Not saying such restrictions should be encouraged, but the same has been needed to visit the US for a long time.
Europe, however , lets its citizens re-enter a border using automated password gates without the need for a "Global Entry" subscription (in the US, that's a product you pay for to be face-scanned and skip immigration lines when coming back home.)
I like the fact that there is finally reciprocity with the US citizen having to experience the same shitty rules as when we travel there.
But I'm a little bit sad that we will impose the same thing to other visa free travelers. First these countries will probably want to do that also in reciprocity. And secondly it is another marker of the slow decay of public liberties in Europe and the raise of the dictatorial surveillance society.
I really hate this re-introduction of visas but under a different name. Like if you want all foreign visitors to get a visa, say it! Don't say it's visa free but also make me fill out a form to get permission to enter that may or may not be accepted.
Like, either allow visa-free travel or don't.
So it took a few years longer than originally planned?
See "US citizens will need a visa to visit Europe starting in 2021" (https://www.cnn.com/travel/article/us-citizens-need-visas-to...) with 256 HN comments from 2019 at https://news.ycombinator.com/item?id=19346012 .
> Although the exact launch date of the new travel authorization is uncertain,
Ahh, so it could be another four years? :)
After reading "Persepolis Rising" and getting a heavy dose of what propaganda and pacifying messaging from authorities, this reads like it's from that book.
Make sure to mention how easy, super not-inconvenient it is. Include some initial skeptics who now have no problem with it. Resistance is indeed futile.
(I don't think this is the height of tyranny - there are much worse everyday systems harming us. My commentary is on the government press release dressed as a news article.)
Will US citizens also be required to answer stupid questions like if they're planning to do terrorism in the EU?
EU really needs to re-do the whole Schengen process for citizens of countries like India. Right now, you need to show booked tickets, hotel reservations, Insurance with very specific terms and a detailed itinerary even before you've been granted the visa. And after all that documentation nightmare, you get granted the visa for the exact specific dates you've requested. God forbid your plans change even by a day or two.
By contrast, the Travel Visa to US, while also a painful process, at least grants you multiple entry visa thats valid for 10 years.
It’s just the same as EU citizens getting and ESTA to travel to (or transit) the US
These papers (edit: US and EU versions) weren’t needed before but are going to be needed soon. Going backwards.

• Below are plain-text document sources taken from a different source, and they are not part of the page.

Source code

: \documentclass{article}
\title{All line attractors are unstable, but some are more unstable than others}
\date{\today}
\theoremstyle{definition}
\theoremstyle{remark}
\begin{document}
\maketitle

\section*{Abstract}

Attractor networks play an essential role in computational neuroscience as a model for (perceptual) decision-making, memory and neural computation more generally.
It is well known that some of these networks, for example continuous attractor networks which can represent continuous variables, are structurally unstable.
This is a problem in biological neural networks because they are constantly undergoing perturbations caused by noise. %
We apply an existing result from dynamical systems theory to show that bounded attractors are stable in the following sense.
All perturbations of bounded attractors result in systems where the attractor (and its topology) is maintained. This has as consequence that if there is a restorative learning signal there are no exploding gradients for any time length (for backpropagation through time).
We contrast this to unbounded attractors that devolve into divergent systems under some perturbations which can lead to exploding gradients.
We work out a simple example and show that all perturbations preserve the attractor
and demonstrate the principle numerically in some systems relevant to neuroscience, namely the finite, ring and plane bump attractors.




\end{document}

And no one cares.
The headline is a bit misleading, an electronic travel authority is not a visa and is substantially easier to obtain than an average visa.
Like many have pointed out, the US requires visitors from otherwise visa-free countries to have a travel authorization to come here.

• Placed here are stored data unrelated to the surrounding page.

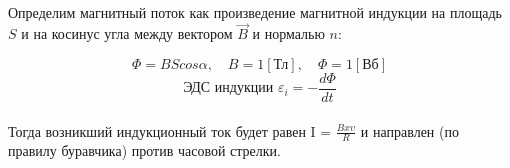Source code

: \documentclass[dvipdfmx]{article}
\begin{document}
\paragraph{}

Определим магнитный поток как произведение магнитной индукции на площадь $S$ и на косинус угла между вектором
$\vec{B}$ и нормалью $n$:

\begin{equation*}
  \Phi = BScos\alpha, \quad
  B = 1 [\text{Тл}], \quad
  \Phi = 1 [\text{Вб}]
\end{equation*}
\begin{equation*}
  \text{ЭДС индукции } \varepsilon_i = -\frac{d\Phi}{dt}
\end{equation*}
\paragraph{}

\noindent{}
\paragraph{}

Тогда возникший индукционный ток будет равен I = $\frac{Bx\upsilon}{R}$ и направлен (по правилу буравчика)
против часовой стрелки.
\end{document}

First the US required visa-free travellers to get travel authorisation beforehand, and pay $10 for the privilege, then Canada did the same, South Korea also started doing it, I'm sure plenty of other countries too, and now it's the EU.

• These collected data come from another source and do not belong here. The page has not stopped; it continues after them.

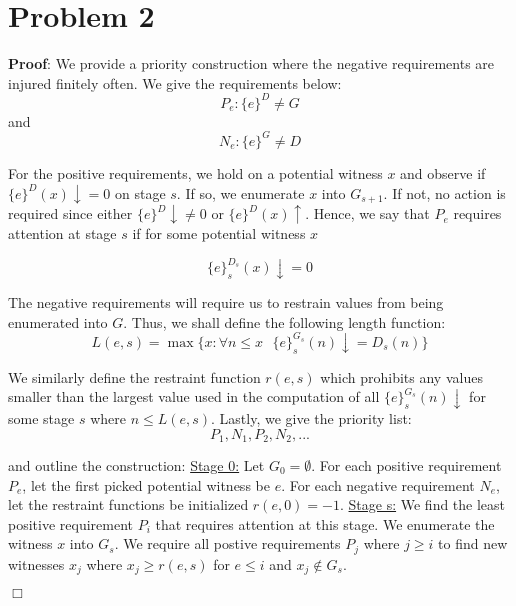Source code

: \documentclass[11pt]{article}
\def\endproofmark{$\Box$}
\newenvironment{proof}{\par{\bf Proof}:}{\endproofmark\smallskip}
\begin{document}
\section*{Problem 2}
\begin{proof}
 We provide a priority construction where the negative requirements are injured finitely often. We give the requirements below:
 \begin{equation*} \label{posreq}
    P_e: \{e\}^D \neq G
 \end{equation*}
and 
\begin{equation*} \label{negreq}
    N_e: \{e\}^G \neq D
\end{equation*}

For the positive requirements, we hold on a potential witness $x$ and observe if $\{e\}^D(x) \downarrow = 0$ on stage $s$. If so, we enumerate $x$ into $G_{s+1}$. If not, no action is required since either $\{e\}^D\downarrow \neq 0$ or $\{e\}^D(x)\uparrow$.  
Hence, we say that $P_e$ requires attention at stage $s$ if for some potential witness $x$

\begin{equation*}
    \{e\}^{D_s}_s(x) \downarrow = 0
\end{equation*}

The negative requirements will require us to restrain values from being enumerated into $G$. Thus, we shall define the following length function:
\begin{equation*}
  L(e,s) = \max \{x: \forall n \leq x \text{ } \{e\}^{G_s}_s(n) \downarrow = D_s(n) \} 
\end{equation*}

We similarly define the restraint function $r(e,s)$ which prohibits any values smaller than the largest value used in the computation of all $\{e\}^{G_s}_s(n)\downarrow$ for some stage $s$ where $n \leq L(e,s)$.
Lastly, we give the priority list:
\begin{equation*}
 P_1, N_1, P_2, N_2, ...
\end{equation*}

and outline the construction: \newline \newline
\underline{Stage 0:} Let $G_0 = \emptyset$. For each positive requirement $P_e$, let the first picked potential witness be $e$. For each negative requirement $N_e$, let the restraint functions be initialized $r(e,0) = -1$. \newline
\underline{Stage s:} We find the least positive requirement $P_i$ that requires attention at this stage. We enumerate the witness $x$ into $G_s$. We require all postive requirements $P_j$ where $j \geq i$ to find new witnesses $x_j$ where 
$x_j \geq r(e,s)$ for $e \leq i$ and $x_j \not\in G_s$. \newline


\end{proof}
\end{document}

I wonder when the EU will start reciprocating on all the financial reporting bullshit that banks have to do when dealing with US persons.
Europe the continent or the EU? Does this include the UK?
Meanwhile the eu is also preventing certain member states from free travel by not allowing them to join schengen. All thanks to two countries playing power, one of which being a russia appeaser. Not much news on that.
The wait times for US Tourist Visas for Indians is 1-2 years right now. I have a friend who applied 3 months and her interview date is in January 2025.
I mean, I'm not saying you shouldn't complain about this, but I find it funny that Americans are mad about spending the 30 minutes and $30 to fill out a form. Seems entitled.